Expected interpretation

  1. All criteria met → "The walker supports heterogeneous, time-structured crowd scenarios on a real multi-room floor with a working seat-reuse ledger, wall-tight kinematics in the published walking-speed band, and full visual replays." Unlocks scenario-grade upstreams for every coupled CSI campaign and the FIIT-library replication.
  2. Criteria 1–2 met, lifecycle gaps → a scenario-layer finding: name which leg breaks (late-wave starvation = reuse timing; turned_away at low intensity = ledger bug; departed < spawned = return-journey pathing, likely door congestion). The replay makes the failure visually diagnosable — cite the artefact.
  3. Kinematic gate fails (n_outside_walkable > 0 or speeds off-band) → a geometry/integrator finding on the walls-subtracted walkable derivation; freeze the grid and report.

Notes

  • The scenario knobs (groups, arrival_window_units, after_dwell, intensity) live in floor_walk.py::_normalise_groups — canonical at monad_knowledge/notebooks/python-jupedsim/floor_walk.py, build-context mirror in the image.

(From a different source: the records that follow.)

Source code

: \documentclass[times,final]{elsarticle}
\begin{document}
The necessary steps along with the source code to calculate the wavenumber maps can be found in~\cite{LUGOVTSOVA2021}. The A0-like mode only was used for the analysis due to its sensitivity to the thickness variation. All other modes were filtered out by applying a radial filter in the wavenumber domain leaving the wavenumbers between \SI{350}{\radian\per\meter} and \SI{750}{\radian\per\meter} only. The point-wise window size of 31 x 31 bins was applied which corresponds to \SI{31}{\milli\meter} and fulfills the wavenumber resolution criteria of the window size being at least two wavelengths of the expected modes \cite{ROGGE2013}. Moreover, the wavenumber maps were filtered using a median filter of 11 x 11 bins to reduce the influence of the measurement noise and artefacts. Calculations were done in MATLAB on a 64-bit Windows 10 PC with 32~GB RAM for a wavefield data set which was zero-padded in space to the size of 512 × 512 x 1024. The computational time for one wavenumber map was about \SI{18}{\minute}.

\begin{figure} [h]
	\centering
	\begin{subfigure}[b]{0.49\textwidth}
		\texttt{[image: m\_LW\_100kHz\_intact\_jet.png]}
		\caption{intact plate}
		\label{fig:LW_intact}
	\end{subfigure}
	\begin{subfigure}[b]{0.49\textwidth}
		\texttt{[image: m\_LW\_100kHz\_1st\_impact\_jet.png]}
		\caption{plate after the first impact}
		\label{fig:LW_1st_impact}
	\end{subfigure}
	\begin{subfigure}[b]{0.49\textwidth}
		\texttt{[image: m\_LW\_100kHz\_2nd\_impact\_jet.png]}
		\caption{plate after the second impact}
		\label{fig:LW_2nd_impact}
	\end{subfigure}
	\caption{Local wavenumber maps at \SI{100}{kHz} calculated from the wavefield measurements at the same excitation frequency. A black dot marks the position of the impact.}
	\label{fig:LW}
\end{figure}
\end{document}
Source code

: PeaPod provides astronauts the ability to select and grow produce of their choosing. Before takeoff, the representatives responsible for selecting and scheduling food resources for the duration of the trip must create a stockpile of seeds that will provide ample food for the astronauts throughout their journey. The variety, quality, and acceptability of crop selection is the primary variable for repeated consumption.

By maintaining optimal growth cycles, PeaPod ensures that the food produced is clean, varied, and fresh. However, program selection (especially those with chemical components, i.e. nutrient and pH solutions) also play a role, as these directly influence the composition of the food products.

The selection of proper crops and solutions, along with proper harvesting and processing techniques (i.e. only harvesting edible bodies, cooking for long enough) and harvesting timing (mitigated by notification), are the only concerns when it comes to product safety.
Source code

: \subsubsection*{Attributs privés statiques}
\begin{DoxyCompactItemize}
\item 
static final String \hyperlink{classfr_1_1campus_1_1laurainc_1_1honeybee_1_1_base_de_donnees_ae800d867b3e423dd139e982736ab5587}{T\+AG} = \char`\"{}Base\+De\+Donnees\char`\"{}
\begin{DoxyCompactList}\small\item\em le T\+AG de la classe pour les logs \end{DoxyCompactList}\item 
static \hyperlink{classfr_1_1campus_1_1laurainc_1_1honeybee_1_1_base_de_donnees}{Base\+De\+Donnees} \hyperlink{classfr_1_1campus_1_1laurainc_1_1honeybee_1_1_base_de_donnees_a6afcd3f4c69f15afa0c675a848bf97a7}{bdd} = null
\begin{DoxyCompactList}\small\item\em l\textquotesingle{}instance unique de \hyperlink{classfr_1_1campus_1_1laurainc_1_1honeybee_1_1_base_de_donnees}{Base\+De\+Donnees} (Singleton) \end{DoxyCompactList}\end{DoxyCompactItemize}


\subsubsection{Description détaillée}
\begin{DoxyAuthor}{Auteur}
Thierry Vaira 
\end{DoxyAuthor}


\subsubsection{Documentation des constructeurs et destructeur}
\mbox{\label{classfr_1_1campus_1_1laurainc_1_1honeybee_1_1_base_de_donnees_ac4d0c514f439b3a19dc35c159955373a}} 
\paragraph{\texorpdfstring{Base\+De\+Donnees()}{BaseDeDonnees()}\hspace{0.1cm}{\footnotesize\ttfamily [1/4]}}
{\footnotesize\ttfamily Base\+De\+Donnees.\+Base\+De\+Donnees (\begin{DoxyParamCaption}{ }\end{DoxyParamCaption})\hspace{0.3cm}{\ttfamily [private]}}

Legacy kind: seek_and_occupy configs normalise to a single stay-wave, so c-fiit-find-a-seat and the c-csi-crowd-temporal chain are untouched.
  • A person keeps one stable agent_id across sit-down/stand-up (JuPedSim re-adds bodies under fresh internal ids; the walker aliases them back), so trajectory.parquet stays per-person continuous for replays and downstream channel synthesis.